Mixed Seafood Hotpot

Spicy seafood dish with vermicelli noodles

This recipe is a favourite winter warmer for Chinese people. It makes a great sharing dish and is often cooked using a hot pot cooker or in a clay pot over a fondue burner.

Serves: 4 persons

Shopping List
  • 100g dried vermicelli noodles
  • 8 Pacific prawns with shell on
  • 250g peeled tiger prawns
  • 250g monkfish fillet
  • 150g mussels
  • 150g pre-prepared squid rings
  • 4-6 pak-choi
  • 1 medium onion
  • 2-3 cloves of crushed garlic
  • 3 tbsps Jimmy’s Satay sauce
  • 1tbsp sesame paste
  • Pinch of Sichuan pepper
  • 1/2 litre of water
  • 1 tbsp chicken powder
  • Cooking oil

If preferred, you can also add Szechuan chilli and Amoy sesame paste for a spicy and thicker sauce.

Instructions
  1. Soak the vermicelli noodles in water as per instructions until soft and translucent.
  2. Cut the onion into slices and the fish into bite sized chunks. De-beard the mussels if required (see tips section).
  3. Wash the pak-choi, cut in half and leave aside for use later.
  4. Fry the onion and garlic in a little cooking oil until soft. Add Jimmy’s Satay Sauce, water and chicken powder to create a stock. Stir and simmer for 3 minutes.
  5. Add the sesame paste and a pinch of Sichuan pepper.
  6. Use a large clay pot or electric hot pot cooker to arrange the vermicelli noodles at the bottom of the pot. Place the raw seafood on top of the noodles.
  7. If you use an electric hot pot cooker, just pour the soup stock over the seafood, cover with a lid and simmer for 2-3 minutes or until the Pacific prawns are red in colour and the fish is cooked.
  8. If using a clay pot, place it over a fondue burner to simmer the hotpot for 10 minutes or until the seafood is cooked.
  9. Serve the hotpot with rice.
Tips & Hints

Use up any left over sauce for dipping pak-choi.

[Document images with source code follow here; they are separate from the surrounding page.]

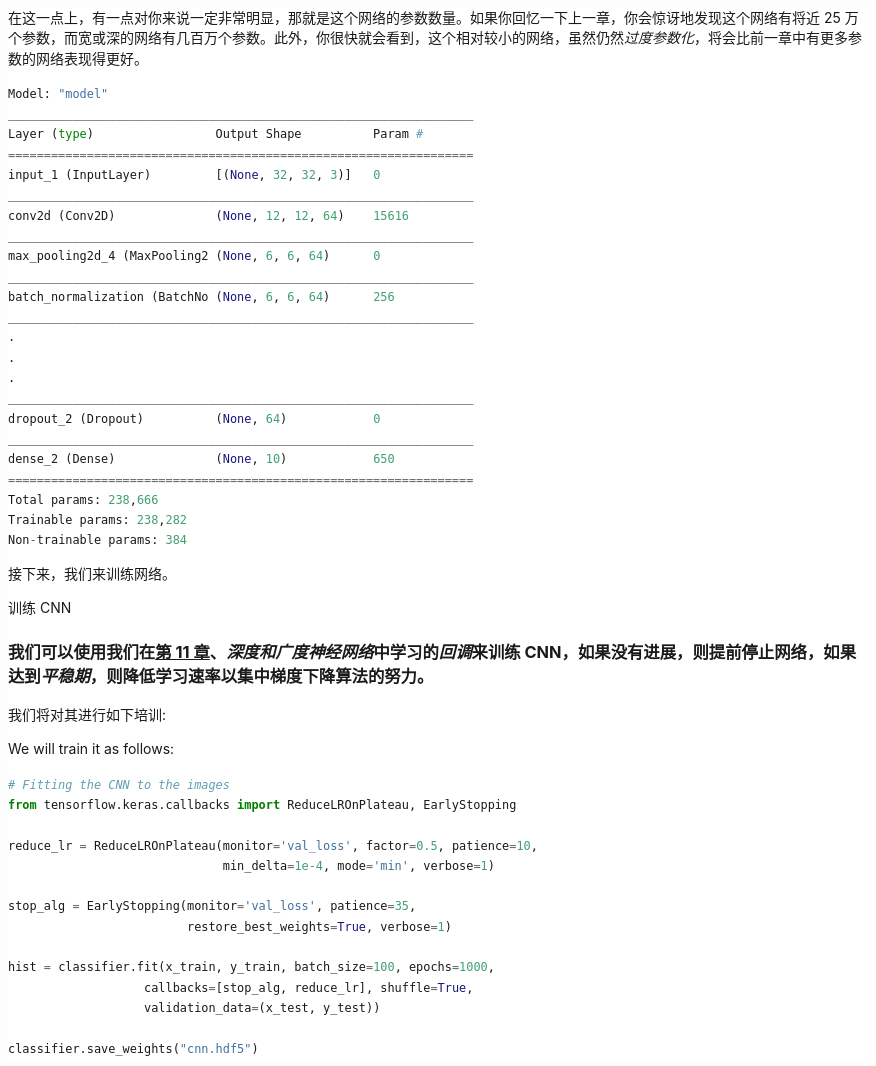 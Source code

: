 在这一点上，有一点对你来说一定非常明显，那就是这个网络的参数数量。如果你回忆一下上一章，你会惊讶地发现这个网络有将近 25 万个参数，而宽或深的网络有几百万个参数。此外，你很快就会看到，这个相对较小的网络，虽然仍然*过度参数化*，将会比前一章中有更多参数的网络表现得更好。

```py
Model: "model"
_________________________________________________________________
Layer (type)                 Output Shape          Param # 
=================================================================
input_1 (InputLayer)         [(None, 32, 32, 3)]   0 
_________________________________________________________________
conv2d (Conv2D)              (None, 12, 12, 64)    15616 
_________________________________________________________________
max_pooling2d_4 (MaxPooling2 (None, 6, 6, 64)      0 
_________________________________________________________________
batch_normalization (BatchNo (None, 6, 6, 64)      256 
_________________________________________________________________
.
.
.
_________________________________________________________________
dropout_2 (Dropout)          (None, 64)            0 
_________________________________________________________________
dense_2 (Dense)              (None, 10)            650 
=================================================================
Total params: 238,666
Trainable params: 238,282
Non-trainable params: 384
```

接下来，我们来训练网络。

训练 CNN

### 我们可以使用我们在[第 11 章](03e9a734-fb56-485d-ae90-66fb98ecd4d1.xhtml)、*深度和广度神经网络*中学习的*回调*来训练 CNN，如果没有进展，则提前停止网络，如果达到*平稳期*，则降低学习速率以集中梯度下降算法的努力。

我们将对其进行如下培训:

We will train it as follows:

```py
# Fitting the CNN to the images
from tensorflow.keras.callbacks import ReduceLROnPlateau, EarlyStopping

reduce_lr = ReduceLROnPlateau(monitor='val_loss', factor=0.5, patience=10, 
                              min_delta=1e-4, mode='min', verbose=1)

stop_alg = EarlyStopping(monitor='val_loss', patience=35, 
                         restore_best_weights=True, verbose=1)

hist = classifier.fit(x_train, y_train, batch_size=100, epochs=1000, 
                   callbacks=[stop_alg, reduce_lr], shuffle=True, 
                   validation_data=(x_test, y_test))

classifier.save_weights("cnn.hdf5")
```
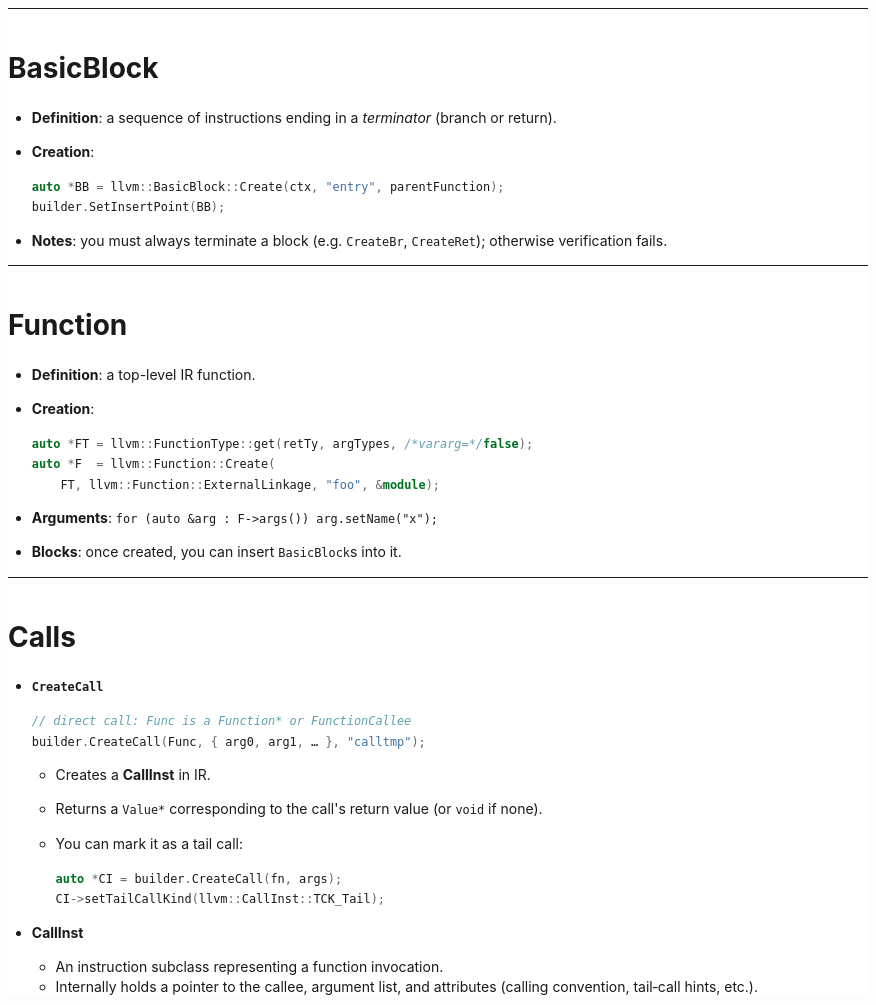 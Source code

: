 --------------------------------------------------------------------------------

# BasicBlock

- **Definition**: a sequence of instructions ending in a _terminator_ (branch or return).
- **Creation**:

  ```c++
  auto *BB = llvm::BasicBlock::Create(ctx, "entry", parentFunction);
  builder.SetInsertPoint(BB);
  ```

- **Notes**: you must always terminate a block (e.g. `CreateBr`, `CreateRet`); otherwise verification fails.

--------------------------------------------------------------------------------

# Function

- **Definition**: a top-level IR function.
- **Creation**:

  ```c++
  auto *FT = llvm::FunctionType::get(retTy, argTypes, /*vararg=*/false);
  auto *F  = llvm::Function::Create(
      FT, llvm::Function::ExternalLinkage, "foo", &module);
  ```

- **Arguments**: `for (auto &arg : F->args()) arg.setName("x");`

- **Blocks**: once created, you can insert `BasicBlock`s into it.

--------------------------------------------------------------------------------

# Calls

- **`CreateCall`**

  ```c++
  // direct call: Func is a Function* or FunctionCallee
  builder.CreateCall(Func, { arg0, arg1, … }, "calltmp");
  ```

  - Creates a **CallInst** in IR.
  - Returns a `Value*` corresponding to the call's return value (or `void` if none).
  - You can mark it as a tail call:

    ```c++
    auto *CI = builder.CreateCall(fn, args);
    CI->setTailCallKind(llvm::CallInst::TCK_Tail);
    ```

- **CallInst**

  - An instruction subclass representing a function invocation.
  - Internally holds a pointer to the callee, argument list, and attributes (calling convention, tail‐call hints, etc.).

When preparing the mussels, the beard is a thin membrane sometimes found between the upper and lower parts of the shell. When you find one, grasp it between your thumb and forefinger and pull it downwards towards the hinged-end of the mussel shell. Pull firmly until it comes out and discard. If you have trouble gripping the beard with just your fingers, a dry paper towel can help.